My Lords, I thank all noble Lords who have taken part in this debate for their contributions. Perhaps I can reassure the noble Lord, Lord Carrington, that this is not intended to be a top-down micromanagement to parish level but is about setting broad frameworks that would give local communities, people and landowners more security in making decisions about their land for the future. It is not intended to be prescriptive in any way. The experience in Scotland and Wales, where they have these frameworks, is that it does not cramp farmers’ style. You can imagine that farmers in Wales and Scotland are not exactly pushovers, so if they are not complaining, it probably means that there is not too much resistance to it.

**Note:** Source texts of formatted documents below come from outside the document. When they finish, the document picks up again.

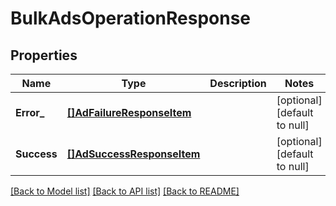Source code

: # BulkAdsOperationResponse

## Properties
Name | Type | Description | Notes
------------ | ------------- | ------------- | -------------
**Error_** | [**[]AdFailureResponseItem**](AdFailureResponseItem.md) |  | [optional] [default to null]
**Success** | [**[]AdSuccessResponseItem**](AdSuccessResponseItem.md) |  | [optional] [default to null]

[[Back to Model list]](../README.md#documentation-for-models) [[Back to API list]](../README.md#documentation-for-api-endpoints) [[Back to README]](../README.md)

I absolutely agree with the noble Lord, Lord Deben, that this needs to be cross-government. Alas, the convention in Bills is that when you say “the Secretary of State”, in reality you mean the Government. This is not intended to be a Defra proposal; it is supposed to be a cross-government initiative, because it will need not only land in rural uses but the involvement of the Transport department, housing, the planning system and the Treasury—a whole variety of different government departments. The amendment is very much what the noble Lord is calling for. Indeed, the text I have used is the text that the Scots used in their climate change Act, which is where this provision is enshrined in Scottish law. He will be glad to hear that, as the noble Duke, the Duke of Montrose, suggested, I took out some of the overenthusiasm that Scotland has evinced on certain issues, which I thought probably would not go down a bundle in England.
I absolutely accept that Defra is trying to keep a strategic approach to all the things happening in rural land use, but I am proposing that we need a strategic approach that covers rural and urban development. Both are looking for the same land these days and, unless we get a cross-government approach at strategic level, taking account of all land use pressures, we will continue to see not only potential conflict at a national level but the conflict we have seen on individual planning and other proposals, where there is lack of clarity regarding the comparative priority of housing, infrastructure, agriculture, forestry, nature, et cetera. We all know about them; we are all part of them; we have all fought them on our local patch.
At this stage in the game, I will say simply that I thought a little bird had told me that we were reaching the tipping point whereby the Government would embrace this as something really required. Of course, we now have a new Secretary of State at MHCLG, so my little bird may have been shot and buried somewhere.
We have the opportunity of the planning Bill. I hope that I get my special Select Committee agreed to but, in the meantime, I beg leave to withdraw the amendment.